Adverse experiences happen to everyone, but people who have never struggled with depression are able to bounce back from them much more easily than people who have a history of depression. This is due to a lack of emotional regulation in people who have been depressed previously, which hints toward a need to understand and bolster emotional regulation skills in this population.

Humor is a widely known positive emotional regulation strategy that previous research has shown can alleviate negative outcomes. Humor comes in different types with some humor being based in stress (i.e., making jokes about the stressor) and some humor distracting from stress (i.e., making jokes that are off topic). This study aims to understand the effects of each of those types of humor on improving negative emotions for people with remitted depression.

Study author Anna Braniecka and her colleagues recruited their sample from outpatient psychiatric clinics. Their final sample consisted of 94 participants, 65 women and 29 men, with an age range of 18 to 65. All participants had to have remitted depression. Participants were randomly assigned into three groups: stress-related humor, stress-unrelated humor, and non-humorous regulation (control).

For this study, the subjects arrived at the lab in-person and completed self-report measures on emotions and then encouraged to share about their own stressful situations. In the stress-related condition, participants wrote down what they feared and then answered a series of questions until the outcome was ridiculous. For stress-unrelated, the humorous scenario involved an unknown fictional person. The control participants identified positive and negative parts of the scenario.

All participants answered questions and then had a delay period where they watched a nature video. After this, they answered more questions about the video and about how much they thought about their stressful situation during the video.

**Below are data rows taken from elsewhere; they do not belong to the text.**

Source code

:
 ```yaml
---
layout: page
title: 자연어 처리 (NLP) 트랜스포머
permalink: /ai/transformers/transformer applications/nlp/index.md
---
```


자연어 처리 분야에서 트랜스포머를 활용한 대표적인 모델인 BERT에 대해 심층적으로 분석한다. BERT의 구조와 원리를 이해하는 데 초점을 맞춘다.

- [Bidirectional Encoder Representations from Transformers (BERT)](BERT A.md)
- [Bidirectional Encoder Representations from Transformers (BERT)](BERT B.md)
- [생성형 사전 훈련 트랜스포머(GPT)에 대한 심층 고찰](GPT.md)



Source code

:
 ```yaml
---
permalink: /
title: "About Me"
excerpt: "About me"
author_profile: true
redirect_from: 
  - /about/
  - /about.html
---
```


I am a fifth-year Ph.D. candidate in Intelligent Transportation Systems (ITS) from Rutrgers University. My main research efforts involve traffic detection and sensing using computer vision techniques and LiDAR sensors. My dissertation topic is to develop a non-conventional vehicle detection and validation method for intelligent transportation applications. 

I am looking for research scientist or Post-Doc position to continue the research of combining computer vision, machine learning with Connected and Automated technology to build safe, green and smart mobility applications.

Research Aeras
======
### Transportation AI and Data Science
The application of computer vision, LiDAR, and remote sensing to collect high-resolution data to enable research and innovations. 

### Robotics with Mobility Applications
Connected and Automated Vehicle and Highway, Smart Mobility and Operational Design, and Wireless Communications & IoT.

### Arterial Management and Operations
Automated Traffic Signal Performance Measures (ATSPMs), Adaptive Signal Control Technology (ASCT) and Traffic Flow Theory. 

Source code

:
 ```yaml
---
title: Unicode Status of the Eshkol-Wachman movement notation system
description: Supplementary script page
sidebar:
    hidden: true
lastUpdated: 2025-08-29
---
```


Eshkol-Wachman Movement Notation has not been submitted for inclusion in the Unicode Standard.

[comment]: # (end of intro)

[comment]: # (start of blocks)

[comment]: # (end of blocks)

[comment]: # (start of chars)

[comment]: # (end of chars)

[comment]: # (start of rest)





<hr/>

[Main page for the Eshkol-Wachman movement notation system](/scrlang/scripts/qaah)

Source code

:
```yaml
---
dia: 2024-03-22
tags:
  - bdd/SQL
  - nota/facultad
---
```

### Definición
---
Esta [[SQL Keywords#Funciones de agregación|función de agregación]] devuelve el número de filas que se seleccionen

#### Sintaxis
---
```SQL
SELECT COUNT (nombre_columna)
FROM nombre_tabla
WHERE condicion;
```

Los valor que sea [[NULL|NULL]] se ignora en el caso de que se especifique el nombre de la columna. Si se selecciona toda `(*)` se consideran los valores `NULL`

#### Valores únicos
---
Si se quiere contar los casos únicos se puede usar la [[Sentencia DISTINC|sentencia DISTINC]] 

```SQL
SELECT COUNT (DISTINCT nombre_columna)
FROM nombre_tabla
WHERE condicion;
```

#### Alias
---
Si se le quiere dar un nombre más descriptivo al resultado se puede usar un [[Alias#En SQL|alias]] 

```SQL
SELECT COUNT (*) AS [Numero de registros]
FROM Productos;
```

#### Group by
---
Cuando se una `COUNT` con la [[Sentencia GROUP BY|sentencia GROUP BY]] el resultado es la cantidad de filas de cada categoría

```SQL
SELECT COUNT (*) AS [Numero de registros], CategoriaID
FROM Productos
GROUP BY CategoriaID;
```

Results showed that both types of humor were able to improve emotion, stress, and intrusive thoughts better than the non-humor intervention did. Despite this, the positive effects of humor-related intervention are very short lived, with participants returning to baseline around 20 minutes after the intervention took place. Individual’s ability to use humor in the face of distress is not negatively affected by depressive symptoms.

The researchers hypothesized that stress-related humor would yield better results than stress-unrelated humor, but this turned out to be inaccurate. Both types of humor had similar effects on positive emotions, but stress-unrelated humor had better results when it came to improving negative emotions, distress, and intrusive thoughts.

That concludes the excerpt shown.